On her 10th Birthday on July 7, 2011
I Love You Girl!


----------



## GSDLoverII (May 12, 2004)

can someone please delete the thumb nails.
Thanks
It took me an hour to post this.
Computer challenged.


----------



## Stella's Mom (Mar 8, 2011)

Oh she was so beautiful. RIP Girl.
I live in Broward too, in the Pines.


----------



## GSDLoverII (May 12, 2004)

GSDLoverII said:


> On her 10th Birthday on July 7, 2011
> I Love You Girl!


----------



## GSDLoverII (May 12, 2004)

Casey's 10th Bday on left and Kaiser today on the right.
Kaiser laying on Casey's pillow.
I gave him Michael's shirt too.
We are all mourning here.
It's a huge void.


----------



## 1sttimeforgsd (Jul 29, 2010)

Run free beautiful girl, run free.


----------



## Stosh (Jun 26, 2010)

My deepest sympathies.

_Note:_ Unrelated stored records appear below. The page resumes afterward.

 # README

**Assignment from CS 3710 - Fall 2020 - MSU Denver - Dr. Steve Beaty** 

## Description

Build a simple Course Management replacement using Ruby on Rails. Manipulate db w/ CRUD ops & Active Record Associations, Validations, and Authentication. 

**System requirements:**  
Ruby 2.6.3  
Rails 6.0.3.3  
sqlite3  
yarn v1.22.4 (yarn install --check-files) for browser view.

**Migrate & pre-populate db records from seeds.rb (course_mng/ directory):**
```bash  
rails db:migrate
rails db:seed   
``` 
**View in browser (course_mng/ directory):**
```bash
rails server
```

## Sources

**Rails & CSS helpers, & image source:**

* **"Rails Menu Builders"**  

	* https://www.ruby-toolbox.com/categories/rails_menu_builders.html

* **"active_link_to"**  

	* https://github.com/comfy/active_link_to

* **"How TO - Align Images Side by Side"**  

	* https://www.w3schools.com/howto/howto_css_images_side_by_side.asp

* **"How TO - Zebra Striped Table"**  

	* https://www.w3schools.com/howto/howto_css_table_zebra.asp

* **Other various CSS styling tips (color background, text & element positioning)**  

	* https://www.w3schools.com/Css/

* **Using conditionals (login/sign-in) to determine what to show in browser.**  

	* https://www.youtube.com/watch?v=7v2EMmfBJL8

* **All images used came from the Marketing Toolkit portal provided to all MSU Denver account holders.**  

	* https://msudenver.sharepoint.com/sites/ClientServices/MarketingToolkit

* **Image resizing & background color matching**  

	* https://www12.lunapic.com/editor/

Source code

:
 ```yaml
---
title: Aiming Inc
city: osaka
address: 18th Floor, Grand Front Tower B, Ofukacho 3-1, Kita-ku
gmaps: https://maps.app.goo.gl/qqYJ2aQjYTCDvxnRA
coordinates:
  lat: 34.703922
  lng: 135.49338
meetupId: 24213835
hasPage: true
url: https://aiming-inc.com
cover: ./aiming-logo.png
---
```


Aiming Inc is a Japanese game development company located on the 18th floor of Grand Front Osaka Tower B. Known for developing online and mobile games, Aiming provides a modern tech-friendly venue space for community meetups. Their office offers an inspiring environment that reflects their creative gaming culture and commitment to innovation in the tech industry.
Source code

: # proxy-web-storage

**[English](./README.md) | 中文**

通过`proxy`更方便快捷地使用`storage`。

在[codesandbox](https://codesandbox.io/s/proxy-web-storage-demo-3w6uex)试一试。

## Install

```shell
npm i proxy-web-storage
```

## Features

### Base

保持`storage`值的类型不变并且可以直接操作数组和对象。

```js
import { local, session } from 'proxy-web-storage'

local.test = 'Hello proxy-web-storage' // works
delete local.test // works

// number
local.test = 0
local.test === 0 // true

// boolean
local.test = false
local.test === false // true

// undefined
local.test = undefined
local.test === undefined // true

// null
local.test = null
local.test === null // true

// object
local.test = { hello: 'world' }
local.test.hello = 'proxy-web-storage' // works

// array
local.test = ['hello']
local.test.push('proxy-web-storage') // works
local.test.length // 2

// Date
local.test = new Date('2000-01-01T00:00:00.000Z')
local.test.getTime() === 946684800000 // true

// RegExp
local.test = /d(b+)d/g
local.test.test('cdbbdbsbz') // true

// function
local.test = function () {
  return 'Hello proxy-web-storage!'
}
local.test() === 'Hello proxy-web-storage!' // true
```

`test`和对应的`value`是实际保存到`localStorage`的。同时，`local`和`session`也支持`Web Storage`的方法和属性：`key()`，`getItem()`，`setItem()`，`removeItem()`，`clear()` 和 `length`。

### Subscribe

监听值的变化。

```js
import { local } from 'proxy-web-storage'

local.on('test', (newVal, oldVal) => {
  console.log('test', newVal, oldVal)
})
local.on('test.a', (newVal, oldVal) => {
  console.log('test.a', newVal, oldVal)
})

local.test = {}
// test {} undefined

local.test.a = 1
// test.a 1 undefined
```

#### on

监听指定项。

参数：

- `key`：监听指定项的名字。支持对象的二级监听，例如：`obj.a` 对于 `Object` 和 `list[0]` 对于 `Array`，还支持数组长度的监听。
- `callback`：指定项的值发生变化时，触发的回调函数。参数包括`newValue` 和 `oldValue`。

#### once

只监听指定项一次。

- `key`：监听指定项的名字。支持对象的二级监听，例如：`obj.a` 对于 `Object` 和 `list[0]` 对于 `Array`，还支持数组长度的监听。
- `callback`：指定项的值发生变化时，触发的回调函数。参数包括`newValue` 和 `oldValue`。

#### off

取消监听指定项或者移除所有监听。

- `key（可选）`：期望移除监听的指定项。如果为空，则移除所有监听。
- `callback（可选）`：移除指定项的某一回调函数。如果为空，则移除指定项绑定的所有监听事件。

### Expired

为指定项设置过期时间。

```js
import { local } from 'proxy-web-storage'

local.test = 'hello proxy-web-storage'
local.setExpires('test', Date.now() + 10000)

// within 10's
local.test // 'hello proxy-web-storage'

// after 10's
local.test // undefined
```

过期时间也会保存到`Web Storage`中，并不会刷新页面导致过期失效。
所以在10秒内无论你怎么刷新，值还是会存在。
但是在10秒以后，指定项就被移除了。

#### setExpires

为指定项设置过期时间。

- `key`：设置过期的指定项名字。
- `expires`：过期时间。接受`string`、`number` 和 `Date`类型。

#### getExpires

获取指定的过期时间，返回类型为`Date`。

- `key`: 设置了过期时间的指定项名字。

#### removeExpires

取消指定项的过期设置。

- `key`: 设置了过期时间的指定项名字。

Such beautiful dogs


----------



## chelle (Feb 1, 2009)

So so sorry. Tears and hugs from Iowa. What a beautiful girl! Great pic, too! So sorry, again, for what you're going through. Hang in there.


----------



## Daisy&Lucky's Mom (Apr 24, 2011)

Casey was a beautiful girl !! You and she had a great and love filled life. My girl is 11 soon to be 12 and I to worry about this every day . Casey was blessed to have you as you were blessed to have her. My heart is w/ you at rthis difficult time.IT is hard but she lived w/out impairment till the end and w/ a family who loved and cherished her.Hang on 
Maggi


----------



## Germanshepherdlova (Apr 16, 2011)

She was very beautiful. I am sorry for your loss.


----------



## GSDLoverII (May 12, 2004)

THANK YOU.
We are going to her private cremation today and bringing her home.
Monday we start grief counseling.
I feel like my heart is torn out.
I am afraid for Kaiser especially.
He is mourning her so much.
Giving him extra love and attention.
Keeping him on his routine.
We are all lost here without her.
I Love You Girl :rip:


----------



## Miss Molly May (Feb 19, 2010)

I am so so sorry for your loss! Casey was such a beautiful girl my heart truly goes out to you and your family:halogsd:


----------



## elsie (Aug 22, 2001)

i was wondering about Kaiser, i remember that you often shared how special she was to him.


----------



## GSDLoverII (May 12, 2004)

As you can see by his picture, he is mourning also.
Thank you Elsie.


----------



## spiritsmom (Mar 1, 2003)

Aww I am so sorry Casey is at the bridge. She was a great dog and friend and dog buddy.


----------